Why is it important to learn how to use your camera’s manual controls to shoot photos of your models?
Because when it comes to model photography, digital cameras are dumb as shit.
Your Dumbass Camera
The automatic modes in digital cameras – be they point-and-shoots, DSLRs, or the camera in your smartphone – are programmed for lifestyle photography. Dogs and toddlers and selfies and your food at that restaurant that was overhyped. They’re prepared for that kind of shit, and increasingly, excel at it.
But when we shoot our models against uniform backdrops, these smart-at-the-everyday auto modes lose their shit. The see a great swath of white and they think “OVEREXPOSED!” and so they underexpose. Likewise, they see black and they overexpose.
This leaves you with photos that are either blown out or murky, depending on your backdrop of choice.
To demonstrate this, I took a few photos of the recently-completed X-Wing. Two with manual settings, and two with the camera flipped into aperture priority.
With aperture priority, my aperture and ISO remain constant, but the camera is free to select the shutter speed it thinks is best.
White and Underexposure
In aperture priority, here’s what my Nikon decided to do with a white background.
Murky. Underexposed. Shit.
Now, with the camera flipped back into full manual control, I set the shutter speed to 1.6 seconds. Seems like forever, right? Well keep in mind that I’m shooting with a 60mm lens cranked all the way to f/32 (for greater depth of field for the MiG-23), and at such a small aperture, the camera needs a lot of light.
That’s more like it. Though the white background isn’t particularly flattering to the X-Wing.
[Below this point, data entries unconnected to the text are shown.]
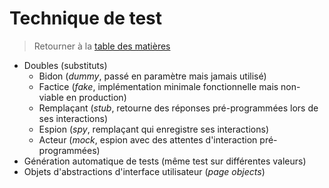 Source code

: # Technique de test

> Retourner à la [table des matières](./index.md)

- Doubles (substituts)
  - Bidon (_dummy_, passé en paramètre mais jamais utilisé)
  - Factice (_fake_, implémentation minimale fonctionnelle mais non-viable en production)
  - Remplaçant (_stub_, retourne des réponses pré-programmées lors de ses interactions)
  - Espion (_spy_, remplaçant qui enregistre ses interactions)
  - Acteur (_mock_, espion avec des attentes d'interaction pré-programmées)
- Génération automatique de tests (même test sur différentes valeurs)
- Objets d'abstractions d'interface utilisateur (_page objects_)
Now, let’s look at black backgrounds.
Black and Overexposure
When a camera in an automatic or semi-auto mode sees the expanse of black backdrop, it thinks everything is too dark, and so it adjusts accordingly.
To overcome what it thought was severe underexposure, the Nikon went with a whopping 3-second exposure, and in so doing, blew out all the drama of the X-Wing.
Now, with manual control and back to the 1.6 second sweet spot:
That’s more like it. The black backdrop fades out, the highlights on the X-Wing are tamed, and the nuances of the grungy surface emerge.
Shoot in Manual!
When you’re shooting on a backdrop, do yourself a favor and shoot in manual. If you’re stuck with a smartphone, snag the Adobe Lightroom Mobile app and use its camera. You can’t do much with aperture, but you can control ISO, shutter speed, and exposure compensation. You can also shoot in RAW (well, in DNG, which is Adobe’s RAW format), and if you have Lightroom on your computer, you can set up automatic syncing and all that jazz.
And if you do have a real camera that has real manual controls, once you get them dialed in, you can come back to them over and over again with clean, predictable results.